### Goal of the exercise
Give the data again in full, without pictures.

Extracted data entries:
[Start of section]
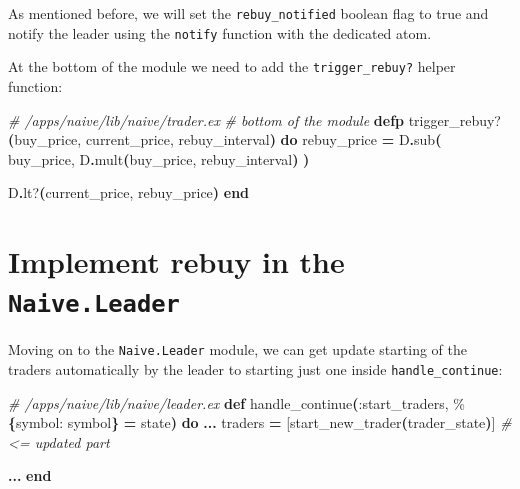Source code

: \documentclass[
  oneside]{book}
\newenvironment{Shaded}{\begin{snugshade}}{\end{snugshade}}
\newcommand{\CommentTok}[1]{\textcolor[rgb]{0.56,0.35,0.01}{\textit{#1}}}
\newcommand{\FunctionTok}[1]{\textcolor[rgb]{0.13,0.29,0.53}{\textbf{#1}}}
\newcommand{\KeywordTok}[1]{\textcolor[rgb]{0.13,0.29,0.53}{\textbf{#1}}}
\newcommand{\NormalTok}[1]{#1}
\newcommand{\OperatorTok}[1]{\textcolor[rgb]{0.81,0.36,0.00}{\textbf{#1}}}
\newcommand{\OtherTok}[1]{\textcolor[rgb]{0.56,0.35,0.01}{#1}}
\newcommand{\VariableTok}[1]{\textcolor[rgb]{0.00,0.00,0.00}{#1}}
\begin{document}
As mentioned before, we will set the \texttt{rebuy\_notified} boolean flag to true and notify the leader using the \texttt{notify} function with the dedicated atom.

At the bottom of the module we need to add the \texttt{trigger\_rebuy?} helper function:

\begin{Shaded}
\begin{Highlighting}[]
  \CommentTok{\# /apps/naive/lib/naive/trader.ex}
  \CommentTok{\# bottom of the module}
  \KeywordTok{defp}\NormalTok{ trigger\_rebuy?}\FunctionTok{(}\NormalTok{buy\_price, current\_price, rebuy\_interval}\FunctionTok{)} \KeywordTok{do}
\NormalTok{    rebuy\_price }\OperatorTok{=}
\NormalTok{      D}\OperatorTok{.}\NormalTok{sub}\FunctionTok{(}
\NormalTok{        buy\_price,}
\NormalTok{        D}\OperatorTok{.}\NormalTok{mult}\FunctionTok{(}\NormalTok{buy\_price, rebuy\_interval}\FunctionTok{)}
      \FunctionTok{)}

\NormalTok{    D}\OperatorTok{.}\NormalTok{lt?}\FunctionTok{(}\NormalTok{current\_price, rebuy\_price}\FunctionTok{)}
  \KeywordTok{end}
\end{Highlighting}
\end{Shaded}

\section{\texorpdfstring{Implement rebuy in the \texttt{Naive.Leader}}{Implement rebuy in the Naive.Leader}}\label{implement-rebuy-in-the-naive.leader}

Moving on to the \texttt{Naive.Leader} module, we can get update starting of the traders automatically by the leader to starting just one inside \texttt{handle\_continue}:

\begin{Shaded}
\begin{Highlighting}[]
  \CommentTok{\# /apps/naive/lib/naive/leader.ex}
  \KeywordTok{def}\NormalTok{ handle\_continue}\FunctionTok{(}\VariableTok{:start\_traders}\NormalTok{, \%}\FunctionTok{\{}\VariableTok{symbol:}\NormalTok{ symbol}\FunctionTok{\}} \OperatorTok{=}\NormalTok{ state}\FunctionTok{)} \KeywordTok{do}
    \OperatorTok{...}
\NormalTok{    traders }\OperatorTok{=} \OtherTok{[}\NormalTok{start\_new\_trader}\FunctionTok{(}\NormalTok{trader\_state}\FunctionTok{)}\OtherTok{]} \CommentTok{\# \textless{}= updated part}

    \OperatorTok{...}
  \KeywordTok{end}
\end{Highlighting}
\end{Shaded}
\end{document}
[End of section]
### Answer space
Source code

: \documentclass[
  oneside]{book}
\newenvironment{Shaded}{\begin{snugshade}}{\end{snugshade}}
\newcommand{\CommentTok}[1]{\textcolor[rgb]{0.56,0.35,0.01}{\textit{#1}}}
\newcommand{\FunctionTok}[1]{\textcolor[rgb]{0.13,0.29,0.53}{\textbf{#1}}}
\newcommand{\KeywordTok}[1]{\textcolor[rgb]{0.13,0.29,0.53}{\textbf{#1}}}
\newcommand{\NormalTok}[1]{#1}
\newcommand{\OperatorTok}[1]{\textcolor[rgb]{0.81,0.36,0.00}{\textbf{#1}}}
\newcommand{\OtherTok}[1]{\textcolor[rgb]{0.56,0.35,0.01}{#1}}
\newcommand{\VariableTok}[1]{\textcolor[rgb]{0.00,0.00,0.00}{#1}}
\begin{document}
As mentioned before, we will set the \texttt{rebuy\_notified} boolean flag to true and notify the leader using the \texttt{notify} function with the dedicated atom.

At the bottom of the module we need to add the \texttt{trigger\_rebuy?} helper function:

\begin{Shaded}
\begin{Highlighting}[]
  \CommentTok{\# /apps/naive/lib/naive/trader.ex}
  \CommentTok{\# bottom of the module}
  \KeywordTok{defp}\NormalTok{ trigger\_rebuy?}\FunctionTok{(}\NormalTok{buy\_price, current\_price, rebuy\_interval}\FunctionTok{)} \KeywordTok{do}
\NormalTok{    rebuy\_price }\OperatorTok{=}
\NormalTok{      D}\OperatorTok{.}\NormalTok{sub}\FunctionTok{(}
\NormalTok{        buy\_price,}
\NormalTok{        D}\OperatorTok{.}\NormalTok{mult}\FunctionTok{(}\NormalTok{buy\_price, rebuy\_interval}\FunctionTok{)}
      \FunctionTok{)}

\NormalTok{    D}\OperatorTok{.}\NormalTok{lt?}\FunctionTok{(}\NormalTok{current\_price, rebuy\_price}\FunctionTok{)}
  \KeywordTok{end}
\end{Highlighting}
\end{Shaded}

\section{\texorpdfstring{Implement rebuy in the \texttt{Naive.Leader}}{Implement rebuy in the Naive.Leader}}\label{implement-rebuy-in-the-naive.leader}

Moving on to the \texttt{Naive.Leader} module, we can get update starting of the traders automatically by the leader to starting just one inside \texttt{handle\_continue}:

\begin{Shaded}
\begin{Highlighting}[]
  \CommentTok{\# /apps/naive/lib/naive/leader.ex}
  \KeywordTok{def}\NormalTok{ handle\_continue}\FunctionTok{(}\VariableTok{:start\_traders}\NormalTok{, \%}\FunctionTok{\{}\VariableTok{symbol:}\NormalTok{ symbol}\FunctionTok{\}} \OperatorTok{=}\NormalTok{ state}\FunctionTok{)} \KeywordTok{do}
    \OperatorTok{...}
\NormalTok{    traders }\OperatorTok{=} \OtherTok{[}\NormalTok{start\_new\_trader}\FunctionTok{(}\NormalTok{trader\_state}\FunctionTok{)}\OtherTok{]} \CommentTok{\# \textless{}= updated part}

    \OperatorTok{...}
  \KeywordTok{end}
\end{Highlighting}
\end{Shaded}
\end{document}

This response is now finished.